According to National Geographic, the average global temperature could rise as much as 5.8 degrees by the year 2100. For the record, the average global temperature rose by 0.6 degrees during the 20th century. Scientists say that an increase of that size could trigger a meltdown of the Greenland Ice Shelf, which in turn could cause massive flooding worldwide.
According to The Guardian, 2012 was among the top 10 warmest years on record — but that’s not the scariest part. Based on data compiled by NASA, the National Oceanic and Atmospheric Administration (NOAA) and other agencies, each year of the 21st century ranks among the 14 hottest years on record since 1880, when scientists began keeping track of such things. Additionally, annual temperatures have exceeded the long-term average every year for the last 36 years.
It’s a well-established fact that fossil fuel burning emits chemicals that are linked to climate change — we’ve known this for decades. According to The World Bank, Americans consumed 83.9 percent of total fossil fuel reserves in 2011. This might seem like a modest, somewhat respectable figure, unless you consider that the U.S. consumed 90.8 percent of total fossil fuel reserves in 1981. That’s right — in 30 years, the U.S. has barely managed to curtail its fossil fuel usage by seven percentage points.
Every time a major heat wave strikes, casualties invariably occur — though the elderly and chronically ill typically comprise most of these deaths. Now, the Natural Resources Defense Council projects that the number is likely to rise considerably: between the years 2000 and 2100, the annual number of heat-related deaths will rise by 150,000. The three U.S. cities that experts predict will record the most yearly heat-related deaths are Louisville (19,000 deaths), Detroit (18,000) and Cleveland (17,000).
Here’s one consequence of climate change you might not have considered, courtesy of the Union of Concerned Scientists: as temperatures increase worldwide, traditionally colder areas of the globe are recording more cases of tropical disease. Malaria is already the deadliest disease in the world, with more than 200 million clinical cases and 655,000 deaths reported every year. Scientists predict that the number of annual malaria cases could rise by as much as 80 million by the year 2100. The plague is another concern; due to wetter than normal winters in warmer areas, doctors have noted a significant rise in plague cases (including a 60-percent jump in New Mexico). The UCS also fears that dengue fever could make its way north in the coming years.
Remember last March? It was a hot one, apparently — according to Science Daily, more than 15,000 temperature records for the month of March were broken in 2012 in the United States alone. Most occurred in the eastern half of the country, particularly New England and the Deep South. The average nationwide temperature was 8.6 degrees above the 20th century average. Washington was the only state to record cooler than normal temperatures that month, so definitely keep Seattle in mind with your future real estate purchases.

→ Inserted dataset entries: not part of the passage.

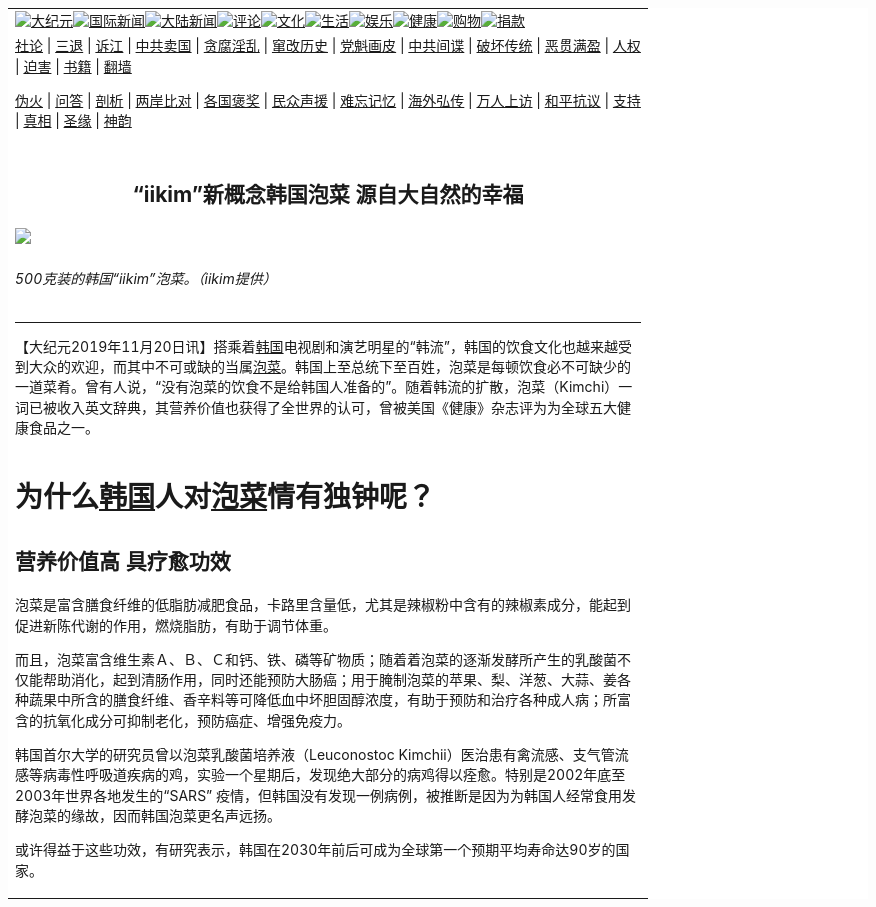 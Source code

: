 <a name="1" id="1" target="_blank"></a><span id="1"></span>
<table border="0"><tr><td colspan="2" VALIGN=TOP><a href="https://github.com/juwce2051/djy/blob/master/gb/nsc413.md#1"><img src="https://gitlab.com/szzdlab/www/raw/master/t/djy/1.jpg" title="大纪元"></a><a href="https://github.com/juwce2051/djy/blob/master/gb/n24hr.md#1"><img src="https://gitlab.com/szzdlab/www/raw/master/t/djy/3.jpg" title="国际新闻"></a><a href="https://github.com/juwce2051/djy/blob/master/gb/nsc413.md#1"><img src="https://gitlab.com/szzdlab/www/raw/master/t/djy/4.jpg" title="大陆新闻"></a><a href="https://github.com/juwce2051/djy/blob/master/gb/news392.md#1"><img src="https://gitlab.com/szzdlab/www/raw/master/t/djy/5.jpg" title="评论"></a><a href="https://github.com/juwce2051/djy/blob/master/gb/news2007.md#1"><img src="https://gitlab.com/szzdlab/www/raw/master/t/djy/6.jpg" title="文化"></a><a href="https://github.com/juwce2051/djy/blob/master/gb/news2008.md#1"><img src="https://gitlab.com/szzdlab/www/raw/master/t/djy/7.jpg" title="生活"></a><a href="https://github.com/juwce2051/djy/blob/master/gb/ncyule.md#1"><img src="https://gitlab.com/szzdlab/www/raw/master/t/djy/8.jpg" title="娱乐"></a><a href="https://github.com/juwce2051/djy/blob/master/gb/nsc1002.md#1"><img src="https://gitlab.com/szzdlab/www/raw/master/t/djy/9.jpg" title="健康"><a href="https://www.youlucky.com"><img src="https://gitlab.com/szzdlab/www/raw/master/t/djy/10.jpg" title="购物"></a><a href="https://www.supportepoch.org/donation?utm_medium=epochtimes&utm_source=referral&utm_campaign=donate_button_djyhomepage"><img src="https://gitlab.com/szzdlab/www/raw/master/t/djy/12.jpg" title="捐款"></a></td></tr>
<tr><td colspan="2" VALIGN=TOP><a target="_blank" href="https://github.com/juwce2051/djy/blob/master/gb/9p.md#1">社论</a> | <a target="_blank" href="https://github.com/juwce2051/djy/blob/master/gb/nf5657.md#1">三退</a> | <a target="_blank" href="https://github.com/juwce2051/djy/blob/master/gb/nf6123.md#1">诉江</a> | <a target="_blank" href="https://github.com/juwce2051/djy/blob/master/gb/nf1176117.md#1">中共卖国</a> | <a target="_blank" href="https://github.com/juwce2051/djy/blob/master/gb/nf5773.md#1">贪腐淫乱</a> | <a target="_blank" href="https://github.com/juwce2051/djy/blob/master/gb/nf1176115.md#1">窜改历史</a> | <a target="_blank" href="https://github.com/juwce2051/djy/blob/master/gb/nf1176107.md#1">党魁画皮</a> | <a target="_blank" href="https://github.com/juwce2051/djy/blob/master/gb/nf1320400.md#1">中共间谍</a> | <a target="_blank" href="https://github.com/juwce2051/djy/blob/master/gb/nf1176114.md#1">破坏传统</a> | <a target="_blank" href="https://github.com/juwce2051/djy/blob/master/gb/nf5287.md#1">恶贯满盈</a> | <a target="_blank" href="https://github.com/juwce2051/djy/blob/master/gb/ncid278.md#1">人权</a> | <a target="_blank" href="https://github.com/juwce2051/djy/blob/master/gb/nf1176111.md#1">迫害</a> | <a target="_blank" href="https://github.com/juwce2051/djy/blob/master/gb/nf1235328.md#1">书籍</a> | <a target="_blank" href="https://github.com/juwce2051/www/blob/master/README.md?zsrh#1">翻墙</a></p><p><a target="_blank" href="https://github.com/juwce2051/djy/blob/master/gb/nf5562.md#1">伪火</a> | <a target="_blank" href="https://github.com/juwce2051/djy/blob/master/gb/nf4378.md#1">问答</a> | <a target="_blank" href="https://github.com/juwce2051/djy/blob/master/gb/nf5792.md#1">剖析</a> | <a target="_blank" href="https://github.com/juwce2051/djy/blob/master/gb/nf5735.md#1">两岸比对</a> | <a target="_blank" href="https://github.com/juwce2051/djy/blob/master/gb/nf6119.md#1">各国褒奖</a> | <a target="_blank" href="https://github.com/juwce2051/djy/blob/master/gb/nf6120.md#1">民众声援</a> | <a target="_blank" href="https://github.com/juwce2051/djy/blob/master/gb/nf1188594.md#1">难忘记忆</a> | <a target="_blank" href="https://github.com/juwce2051/djy/blob/master/gb/nf3180.md#1">海外弘传</a> | <a target="_blank" href="https://github.com/juwce2051/djy/blob/master/gb/nf5410.md#1">万人上访</a> | <a target="_blank" href="https://github.com/juwce2051/ntdtv/blob/master/gb/prog1530_1.md#1">和平抗议</a> | <a target="_blank" href="https://github.com/juwce2051/djy/blob/master/gb/nf4386.md#1">支持</a> | <a target="_blank" href="https://github.com/juwce2051/djy/blob/master/gb/nf4389.md#1">真相</a> | <a target="_blank" href="https://github.com/juwce2051/djy/blob/master/gb/nf5790.md#1">圣缘</a> | <a target="_blank" href="https://github.com/juwce2051/djy/blob/master/gb/nf4786.md#1">神韵</a></td></tr>
<tr><td VALIGN=TOP width="626"><h2 align=center>“iikim”新概念韩国泡菜 源自大自然的幸福</h2>
<img src="http://i.epochtimes.com/assets/uploads/2019/11/20191120-Chi-Jin-iikim-Cabbage-Kimchi-600x400.jpg" />
<h6>500克装的韩国“iikim”泡菜。（iikim提供）
</h6>
<hr>
<p>【大纪元2019年11月20日讯】搭乘着<a href="https://github.com/juwce2051/djy/blob/master/gb/tag/%E9%9F%A9%E5%9B%BD.md">韩国</a>电视剧和演艺明星的“韩流”，韩国的饮食文化也越来越受到大众的欢迎，而其中不可或缺的当属<a href="https://github.com/juwce2051/djy/blob/master/gb/tag/%E6%B3%A1%E8%8F%9C.md">泡菜</a>。韩国上至总统下至百姓，泡菜是每顿饮食必不可缺少的一道菜肴。曾有人说，“没有泡菜的饮食不是给韩国人准备的”。随着韩流的扩散，泡菜（Kimchi）一词已被收入英文辞典，其营养价值也获得了全世界的认可，曾被美国《健康》杂志评为为全球五大健康食品之一。</p>
<h1>为什么<a href="https://github.com/juwce2051/djy/blob/master/gb/tag/%E9%9F%A9%E5%9B%BD.md">韩国</a>人对<a href="https://github.com/juwce2051/djy/blob/master/gb/tag/%E6%B3%A1%E8%8F%9C.md">泡菜</a>情有独钟呢？</h1>
<h2>营养价值高 具疗愈功效</h2>
<p>泡菜是富含膳食纤维的低脂肪减肥食品，卡路里含量低，尤其是辣椒粉中含有的辣椒素成分，能起到促进新陈代谢的作用，燃烧脂肪，有助于调节体重。</p>
<p>而且，泡菜富含维生素Ａ、Ｂ、Ｃ和钙、铁、磷等矿物质；随着着泡菜的逐渐发酵所产生的乳酸菌不仅能帮助消化，起到清肠作用，同时还能预防大肠癌；用于腌制泡菜的苹果、梨、洋葱、大蒜、姜各种蔬果中所含的膳食纤维、香辛料等可降低血中坏胆固醇浓度，有助于预防和治疗各种成人病；所富含的抗氧化成分可抑制老化，预防癌症、增强免疫力。</p>
<p>韩国首尔大学的研究员曾以泡菜乳酸菌培养液（Leuconostoc Kimchii）医治患有禽流感、支气管流感等病毒性呼吸道疾病的鸡，实验一个星期后，发现绝大部分的病鸡得以痊愈。特别是2002年底至2003年世界各地发生的“SARS” 疫情，但韩国没有发现一例病例，被推断是因为为韩国人经常食用发酵泡菜的缘故，因而韩国泡菜更名声远扬。</p>
<p>或许得益于这些功效，有研究表示，韩国在2030年前后可成为全球第一个预期平均寿命达90岁的国家。</p>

How do you put a price-tag on climate change? According to the United Kingdom’s Government Economic Service, failure to prevent global warming could cause an economic collapse that would cost 20 percent of the global gross domestic product to fix. If we act now, the cost is much smaller — a mere 1 percent of the global GDP, or just a hair under $700 billion.
Climate change advocacy is a tough nut to crack because widespread outreach requires people to think about the big picture; if global warming won’t affect us during our lifetimes, then honestly, why both with it? Let the grandkids sort it out. Well, according to Global-warming.net, the global temperature average could rise by as much as two degrees Fahrenheit by 2030 (also known as 17 years from now). If two degrees doesn’t seem like much, keep in mind that it’s double the global temperature average rise recorded over the last 100 years.
Fittingly, Montana’s Glacier National Park is a good place to observe the detrimental effects of climate change. According to National Geographic, the park boasted 150 different glaciers in 1910. Today? Glacier N.P. has 27 glaciers — 82 percent fewer than one century ago.